Work to be completed:
Where the string "fitness" occurs in a line of the entries below, copy that line.

+===+

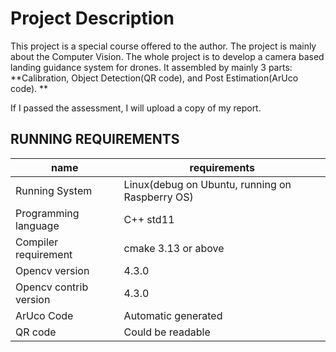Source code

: # Project Description

This project is a special course offered to the author. The project is mainly about the Computer Vision. The whole project is to develop a camera based landing guidance system for drones. It assembled by mainly 3 parts: **Calibration, Object Detection(QR code), and Post Estimation(ArUco code). **

If I passed the assessment, I will upload a copy of my report.

## RUNNING REQUIREMENTS

| name                   | requirements                                    |
| ---------------------- | ----------------------------------------------- |
| Running System         | Linux(debug on Ubuntu, running on Raspberry OS) |
| Programming language   | C++ std11                                       |
| Compiler requirement   | cmake 3.13 or above                             |
| Opencv version         | 4.3.0                                           |
| Opencv contrib version | 4.3.0                                           |
| ArUco Code             | Automatic generated                             |
| QR code                | Could be readable                               |

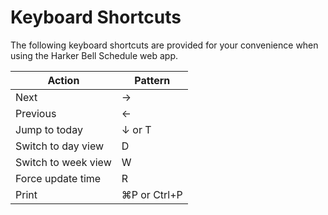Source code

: # Keyboard Shortcuts

The following keyboard shortcuts are provided for your convenience when using the Harker Bell Schedule web app.

Action | Pattern
------ | -------
Next | &rarr;
Previous | &larr;
Jump to today | &darr; or T
Switch to day view | D
Switch to week view | W
Force update time | R
Print | &#8984;P or Ctrl+P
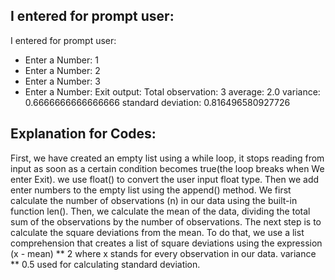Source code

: ## I entered for prompt user:
I entered for prompt user:
* Enter a Number: 1
* Enter a Number: 2
* Enter a Number: 3
* Enter a Number: Exit
output:
Total observation: 3
average: 2.0
variance: 0.6666666666666666
standard deviation: 0.816496580927726
## Explanation for Codes:
First, we have created an empty list using a while loop, it stops reading from input as soon as a certain condition becomes true(the loop breaks when We enter Exit). we use float() to convert the user input float type. Then we add enter numbers to the empty list using the append() method.
We first calculate the number of observations (n) in our data using the built-in function len(). Then, we calculate the mean of the data, dividing the total sum of the observations by the number of observations.
The next step is to calculate the square deviations from the mean. To do that, we use a list comprehension that creates a list of square deviations using the expression (x - mean) ** 2 where x stands for every observation in our data.
variance ** 0.5 used for calculating standard deviation.
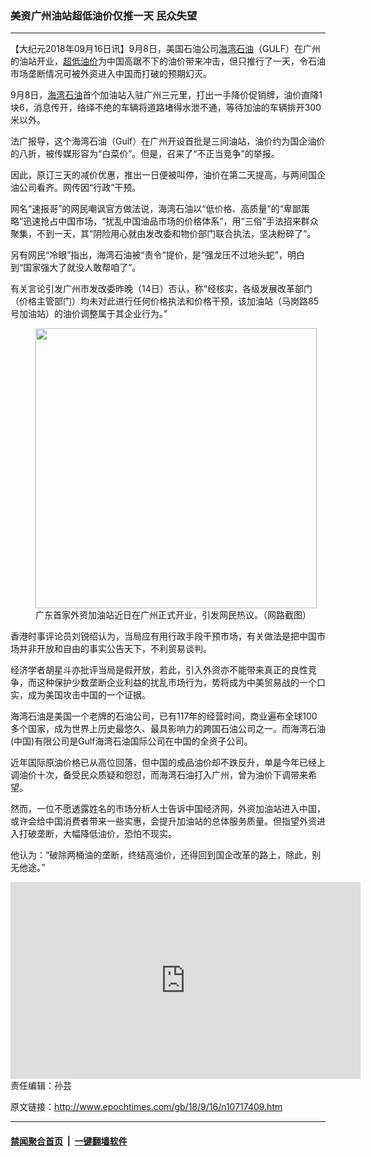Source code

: ### 美资广州油站超低油价仅推一天 民众失望
------------------------

<p>【大纪元2018年09月16日讯】9月8日，美国石油公司<a href="http://www.epochtimes.com/gb/tag/%E6%B5%B7%E6%B9%BE%E7%9F%B3%E6%B2%B9.html">海湾石油</a>（GULF）在广州的油站开业，<a href="http://www.epochtimes.com/gb/tag/%E8%B6%85%E4%BD%8E%E6%B2%B9%E4%BB%B7.html">超低油价</a>为中国高踞不下的油价带来冲击，但只推行了一天，令石油市场垄断情况可被外资进入中国而打破的预期幻灭。</p>
<p>9月8日，<a href="http://www.epochtimes.com/gb/tag/%E6%B5%B7%E6%B9%BE%E7%9F%B3%E6%B2%B9.html">海湾石油</a>首个加油站入驻广州三元里，打出一手降价促销牌，油价直降1块6，消息传开，络绎不绝的车辆将道路堵得水泄不通，等待加油的车辆排开300米以外。</p>
<p>法广报导，这个海湾石油（Gulf）在广州开设首批是三间油站，油价约为国企油价的八折，被传媒形容为“白菜价”。但是，召来了“不正当竞争”的举报。</p>
<p>因此，原订三天的减价优惠，推出一日便被叫停，油价在第二天提高，与两间国企油公司看齐。网传因“行政”干预。</p>
<p>网名“速报哥”的网民嘲讽官方做法说，海湾石油以“低价格、高质量”的“卑鄙策略”迅速抢占中国市场，“扰乱中国油品市场的价格体系”，用“三俗”手法招来群众聚集，不到一天，其“阴险用心就由发改委和物价部门联合执法，坚决粉碎了”。</p>
<p>另有网民“冷眼”指出，海湾石油被“责令”提价，是“强龙压不过地头蛇”，明白到“国家强大了就没人敢帮咱了”。</p>
<p>有关言论引发广州市发改委昨晚（14日）否认，称“经核实，各级发展改革部门（价格主管部门）均未对此进行任何价格执法和价格干预，该加油站（马岗路85号加油站）的油价调整属于其企业行为。”</p>
<figure id="attachment_10717637" style="width: 450px" class="wp-caption aligncenter"><a href="http://i.epochtimes.com/assets/uploads/2018/09/071c4f615dae9b243a34d1981af1cfae-e1536850075894-1.jpg"><img class="wp-image-10717637 size-medium" src="http://i.epochtimes.com/assets/uploads/2018/09/071c4f615dae9b243a34d1981af1cfae-e1536850075894-1-450x448.jpg" alt="" width="450" height="448" /></a><figcaption class="wp-caption-text">广东首家外资加油站近日在广州正式开业，引发网民热议。（网路截图）</figcaption></figure>
<p>香港时事评论员刘锐绍认为，当局应有用行政手段干预市场，有关做法是把中国市场并非开放和自由的事实公告天下，不利贸易谈判。</p>
<p>经济学者胡星斗亦批评当局是假开放，若此，引入外资亦不能带来真正的良性竞争，而这种保护少数垄断企业利益的扰乱市场行为，势将成为中美贸易战的一个口实，成为美国攻击中国的一个证据。</p>
<p>海湾石油是美国一个老牌的石油公司，已有117年的经营时间，商业遍布全球100多个国家，成为世界上历史最悠久、最具影响力的跨国石油公司之一。而海湾石油(中国)有限公司是Gulf海湾石油国际公司在中国的全资子公司。</p>
<p>近年国际原油价格已从高位回落，但中国的成品油价却不跌反升，单是今年已经上调油价十次，备受民众质疑和怨怼，而海湾石油打入广州，曾为油价下调带来希望。</p>
<p>然而，一位不愿透露姓名的市场分析人士告诉中国经济网，外资加油站进入中国，或许会给中国消费者带来一些实惠，会提升加油站的总体服务质量。但指望外资进入打破垄断，大幅降低油价，恐怕不现实。</p>
<p>他认为：“破除两桶油的垄断，终结高油价，还得回到国企改革的路上，除此，别无他途。”</p>
<p><center><iframe src="https://www.youtube.com/embed/_1tI2ciNcsk?rel=0" width="560" height="315" frameborder="0" allowfullscreen="allowfullscreen"></iframe></center>责任编辑：孙芸</p>

原文链接：http://www.epochtimes.com/gb/18/9/16/n10717409.htm


------------------------
#### [禁闻聚合首页](https://github.com/gfw-breaker/banned-news/blob/master/README.md) &nbsp;|&nbsp;  [一键翻墙软件](https://github.com/gfw-breaker/nogfw/blob/master/README.md)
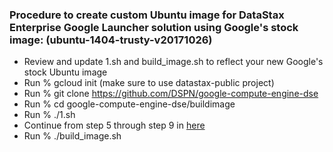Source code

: ### Procedure to create custom Ubuntu image for DataStax Enterprise Google Launcher solution using Google's stock image: (ubuntu-1404-trusty-v20171026)

* Review and update 1.sh and build_image.sh to reflect your new Google's stock Ubuntu image
* Run % gcloud init (make sure to use datastax-public project)
* Run % git clone https://github.com/DSPN/google-compute-engine-dse
* Run % cd google-compute-engine-dse/buildimage
* Run % ./1.sh
* Continue from step 5 through step 9 in [here](https://cloud.google.com/launcher/docs/partners/technical-components)
* Run % ./build_image.sh

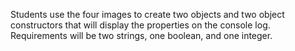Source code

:Students use the four images to create two objects and two object constructors that will display the properties on the console log. Requirements will be two strings, one boolean, and one integer.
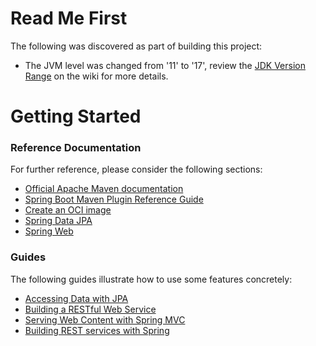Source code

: # Read Me First
The following was discovered as part of building this project:

* The JVM level was changed from '11' to '17', review the [JDK Version Range](https://github.com/spring-projects/spring-framework/wiki/Spring-Framework-Versions#jdk-version-range) on the wiki for more details.

# Getting Started

### Reference Documentation
For further reference, please consider the following sections:

* [Official Apache Maven documentation](https://maven.apache.org/guides/index.html)
* [Spring Boot Maven Plugin Reference Guide](https://docs.spring.io/spring-boot/docs/3.0.0-RC1/maven-plugin/reference/html/)
* [Create an OCI image](https://docs.spring.io/spring-boot/docs/3.0.0-RC1/maven-plugin/reference/html/#build-image)
* [Spring Data JPA](https://docs.spring.io/spring-boot/docs/3.0.0-RC1/reference/htmlsingle/#data.sql.jpa-and-spring-data)
* [Spring Web](https://docs.spring.io/spring-boot/docs/3.0.0-RC1/reference/htmlsingle/#web)

### Guides
The following guides illustrate how to use some features concretely:

* [Accessing Data with JPA](https://spring.io/guides/gs/accessing-data-jpa/)
* [Building a RESTful Web Service](https://spring.io/guides/gs/rest-service/)
* [Serving Web Content with Spring MVC](https://spring.io/guides/gs/serving-web-content/)
* [Building REST services with Spring](https://spring.io/guides/tutorials/rest/)

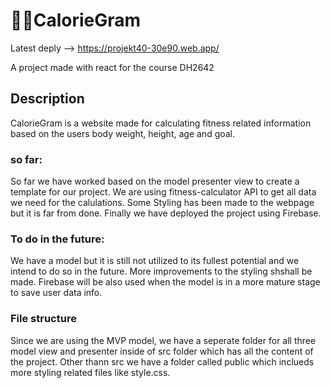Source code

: # 🧮🍎CalorieGram

Latest deply --> https://projekt40-30e90.web.app/

A project made with react for the course DH2642

## Description

CalorieGram is a website made for calculating fitness related information based on the users body weight, height, age and goal.

### so far:
So far we have worked based on the model presenter view to create a template for our project.
We are using fitness-calculator API to get all data we need for the calulations.
Some Styling has been made to the webpage but it is far from done.
Finally we have deployed the project using Firebase.
### To do in the future:
We have a model but it is still not utilized to its fullest potential and we intend to do so in the future.
More improvements to the styling shshall be made. Firebase will be also used when the model is in a more mature stage to save user data info.

### File structure
Since we are using the MVP model, we have a seperate folder for all three model view and presenter inside of src folder which has all the content of the project.
Other thann src we have a folder called public which inclueds more styling related files like style.css.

+===+

Answer to this exercise:
CalorieGram is a website made for calculating fitness related information based on the users body weight, height, age and goal.
We are using fitness-calculator API to get all data we need for the calulations.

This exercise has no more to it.